Today is Maundy Thursday and as many of us contemplate Easter in times of unprecedented global crises, I'm impressed upon by the palm branch on my breakfast table.


Yup, that's the one.

You see, last Sunday a member of our pastoral team gifted us with a package of materials intended to aid our Easter liturgy during this time of social isolation. So, shortly after its arrival the branch made its way to our kitchen table where it now serves as a reminder of Christ's triumphal entry into Jerusalem and the religious, social and political challenges it brought. Much like our new decoration, Jesus' entry initiated a process from which there was no return and, today a unique feature of the branch on my table caught my attention and caused me to have one of those classic Enneagrammatic Five moments of colossal integration.



The branch is wilting.

And I remembered... A few years ago Science Mike and Micheal Gungor were reflecting on the subject of Evolution via Natural Selection when Mike said, "The will of God is cell division". I nearly cheered when I heard it as, in typical Science Mike fashion his framing distilled an array of theological implications into an axiom so profoundly elegant in its encapsulation of life, death and resurrection, that I can't help but see Easter in a new light because of it. Right here, on my kitchen table is a palm branch that may even be following the same trajectory of biochemical decay as those laid down before Jesus' donkey over 2000 years ago and, in the same way that the life slowly drained from these over the course of Holy Week, so did Jerusalem's stability in the face of Jesus' ministry.

Social decay.
Political instability.
Economic uncertainty.
Dying cells.

Hits a little close to home, doesn't it? Jesus - infected with divine awakening and love (Kingdom of God) - steps off a donkey and upsets the delicate balance of an unhealthy society (Matt 9:12). Meanwhile, not long ago Covid-19 stepped off an airplane and forced us into an awakening of our own. Is it too much to see Christ in the Coronavirus? Do you see Life enrobed in Death? Perhaps we're meant to in this socially-distanced drawn out Maundy Thursday of our own - perhaps 2020 is our Last Supper and final Selah before a death of another kind.

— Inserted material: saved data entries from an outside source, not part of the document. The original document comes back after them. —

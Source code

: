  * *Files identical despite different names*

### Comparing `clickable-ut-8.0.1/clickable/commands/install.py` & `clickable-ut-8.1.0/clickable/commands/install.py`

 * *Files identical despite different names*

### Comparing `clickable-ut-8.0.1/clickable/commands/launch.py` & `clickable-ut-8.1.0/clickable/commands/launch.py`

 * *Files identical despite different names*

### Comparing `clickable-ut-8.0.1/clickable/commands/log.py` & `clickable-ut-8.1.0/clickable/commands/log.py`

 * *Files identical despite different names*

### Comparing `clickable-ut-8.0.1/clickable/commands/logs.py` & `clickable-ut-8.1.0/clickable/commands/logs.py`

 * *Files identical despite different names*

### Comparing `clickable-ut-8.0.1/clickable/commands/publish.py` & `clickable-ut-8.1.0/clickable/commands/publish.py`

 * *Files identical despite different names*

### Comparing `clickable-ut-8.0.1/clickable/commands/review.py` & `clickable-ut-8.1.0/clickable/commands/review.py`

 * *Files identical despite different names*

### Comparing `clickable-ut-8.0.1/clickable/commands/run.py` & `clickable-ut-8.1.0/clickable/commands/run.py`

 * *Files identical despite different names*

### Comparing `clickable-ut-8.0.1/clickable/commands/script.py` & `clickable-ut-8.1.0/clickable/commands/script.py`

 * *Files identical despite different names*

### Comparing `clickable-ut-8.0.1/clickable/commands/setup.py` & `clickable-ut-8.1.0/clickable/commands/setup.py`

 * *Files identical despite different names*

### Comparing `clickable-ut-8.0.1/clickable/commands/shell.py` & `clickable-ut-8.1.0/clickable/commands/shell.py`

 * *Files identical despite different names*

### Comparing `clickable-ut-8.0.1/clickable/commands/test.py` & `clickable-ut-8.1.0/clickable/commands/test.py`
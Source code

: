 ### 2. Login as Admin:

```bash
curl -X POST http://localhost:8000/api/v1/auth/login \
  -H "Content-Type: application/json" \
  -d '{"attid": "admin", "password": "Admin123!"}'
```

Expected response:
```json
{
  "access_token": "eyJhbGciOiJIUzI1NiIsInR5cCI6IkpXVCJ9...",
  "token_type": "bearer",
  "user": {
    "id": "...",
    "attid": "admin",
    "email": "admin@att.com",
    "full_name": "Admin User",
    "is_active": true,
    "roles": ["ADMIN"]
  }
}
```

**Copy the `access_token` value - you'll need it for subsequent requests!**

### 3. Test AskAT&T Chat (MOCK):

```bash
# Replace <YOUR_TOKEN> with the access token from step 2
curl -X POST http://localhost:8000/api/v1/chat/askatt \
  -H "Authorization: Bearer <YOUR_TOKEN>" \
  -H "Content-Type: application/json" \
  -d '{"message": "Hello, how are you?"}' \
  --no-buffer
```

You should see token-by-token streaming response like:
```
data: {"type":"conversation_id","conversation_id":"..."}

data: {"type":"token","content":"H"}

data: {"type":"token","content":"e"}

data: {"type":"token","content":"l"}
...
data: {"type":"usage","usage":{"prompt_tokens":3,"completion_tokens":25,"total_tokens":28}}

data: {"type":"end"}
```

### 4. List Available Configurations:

You see, much like my wilting palm branch, new life is foreshadowed in death as the branch's decaying biomass is literally the raw material from which resurrection emerges and, as Covid-19 sweeps through our communities I can't help but seek wisdom as to the nature of the death into which we're being called. It seems to me that we're invited to contemplate our own demise alongside Christ; and that if in the past our Maundy reflections were theological and spiritual - today they're profoundly embodied, real and physical.

But there's good news, as learning to see life in death - Christ in the pandemic - opens us up to an entirely new kind of relationship with death. One in which we learn the sublime humility of welcoming as death a friend, rather than an enemy to be feared and conquered. Contrary to much of our tradition, death's defeat is not accomplished by overcoming but by following Christ's example of welcome and surrender on the cross. Ken Wilbur calls this "Include and Transcend" - his way of talking about life's helical nature. In the same way that the palm branch's decay in my compost bin is the raw material for new growth, so Christ's crucified body is the raw material for his resurrection and our embrace of the struggles brought by Covid-19 is the raw material from which a new way of being human will emerge.

The question is, what will it look like?

Perhaps Covid-19 isn't the first time the world changed from humble beginnings. Perhaps also, there's Love flowing through all this that helps us count the cost. For now, it's okay to be sad. It's okay to sit pensive and tense as things are afoot. But please, like Jesus' entreaty to his disciples in the garden on the night he was betrayed, Wake Up and Stay Awake!

We cannot afford to go back to sleep.